Joseph Garbaccio

Personal information
- Born: 1 April 1998 (age 28) Le Havre, France

Sport
- Country: France
- Sport: Skateboarding

Medal record
Men's skateboarding
Representing France
Mediterranean Games
| Gold medal – first place | 2026 Taranto | Men's street |

= Joseph Garbaccio =

French skateboarder (born 1998)

Joseph Garbaccio (born 1 April 1998) is a French professional skateboarder. Although he competes in the bowl discipline, he also competes in street. He skates in a regular stance (left foot forward).

==Early life==
Garbaccio started skateboarding around the age of 5 thanks to his older brother and the DVS Skate More video.

==Career==
Garbaccio won his first French championship title at age 14. He would go on to win this competition 9 times in total, with 2 victories in the Bowl category and 6 victories in the Street category. He also received various titles at the FISE World Championships, notably finishing first several times at different stages (Saudi Arabia, China, Montpellier, etc.).
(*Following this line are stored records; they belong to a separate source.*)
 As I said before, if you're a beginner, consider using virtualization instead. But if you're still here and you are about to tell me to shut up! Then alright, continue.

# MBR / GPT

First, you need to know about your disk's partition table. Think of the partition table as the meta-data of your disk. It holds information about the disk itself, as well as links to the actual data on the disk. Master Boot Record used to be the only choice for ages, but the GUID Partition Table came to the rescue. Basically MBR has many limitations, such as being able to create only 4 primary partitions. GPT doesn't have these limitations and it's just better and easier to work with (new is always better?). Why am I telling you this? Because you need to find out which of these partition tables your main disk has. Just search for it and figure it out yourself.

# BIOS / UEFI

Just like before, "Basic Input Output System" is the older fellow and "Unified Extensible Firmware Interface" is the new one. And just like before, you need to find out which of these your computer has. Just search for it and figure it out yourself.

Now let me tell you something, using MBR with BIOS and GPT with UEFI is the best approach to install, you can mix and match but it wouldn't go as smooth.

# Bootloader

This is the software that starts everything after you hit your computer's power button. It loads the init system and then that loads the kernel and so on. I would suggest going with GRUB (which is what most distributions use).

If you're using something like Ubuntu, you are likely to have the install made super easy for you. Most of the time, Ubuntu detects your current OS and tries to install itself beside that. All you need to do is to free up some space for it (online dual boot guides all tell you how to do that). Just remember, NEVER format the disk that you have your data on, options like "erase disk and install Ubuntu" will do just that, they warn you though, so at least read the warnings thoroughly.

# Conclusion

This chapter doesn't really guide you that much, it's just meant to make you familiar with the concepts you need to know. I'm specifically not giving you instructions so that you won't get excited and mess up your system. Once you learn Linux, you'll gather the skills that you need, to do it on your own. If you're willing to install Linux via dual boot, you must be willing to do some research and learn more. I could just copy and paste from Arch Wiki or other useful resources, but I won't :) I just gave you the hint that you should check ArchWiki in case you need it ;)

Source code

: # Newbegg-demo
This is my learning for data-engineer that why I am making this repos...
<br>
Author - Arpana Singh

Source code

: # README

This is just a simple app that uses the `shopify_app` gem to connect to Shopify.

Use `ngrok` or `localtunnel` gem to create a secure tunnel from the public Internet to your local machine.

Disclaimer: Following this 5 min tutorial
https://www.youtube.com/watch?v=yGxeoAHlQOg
He also finished 3rd at the 2019 Simple Session, and 3rd at the Instax Skateboard Street Contest, organized by FISE Montpellier in 2020 and 2025. He participated 4 times in the Street League and was ranked 201st in the 2022 Global Ranking. In 2024, Garbaccio participated in the 2024 Summer Olympics in the men's street category, where he finished 20th. He competed at the 2026 Mediterranean Games, where he won the gold medal in men's street.

==Other works==
Garbaccio published his first video on his YouTube channel, an Instagram best-of compilation, on 22 July 2019. Since then, he has published approximately one video every one to two weeks. His YouTube channel reached 311k subscribers in 2025. He notably participated in the 2019 DC Skate Tour, which he covered in a video on his YouTube channel. Since late 2020 and early 2021, he has been trying to film a new street skating video for YouTube. Garbaccio has also appeared on television programs such as Riding Zone, and has been interviewed by various television channels such as France 3 Normandie, Paris-Normandie TV, and on the YouTube channel of radio station Mouv'.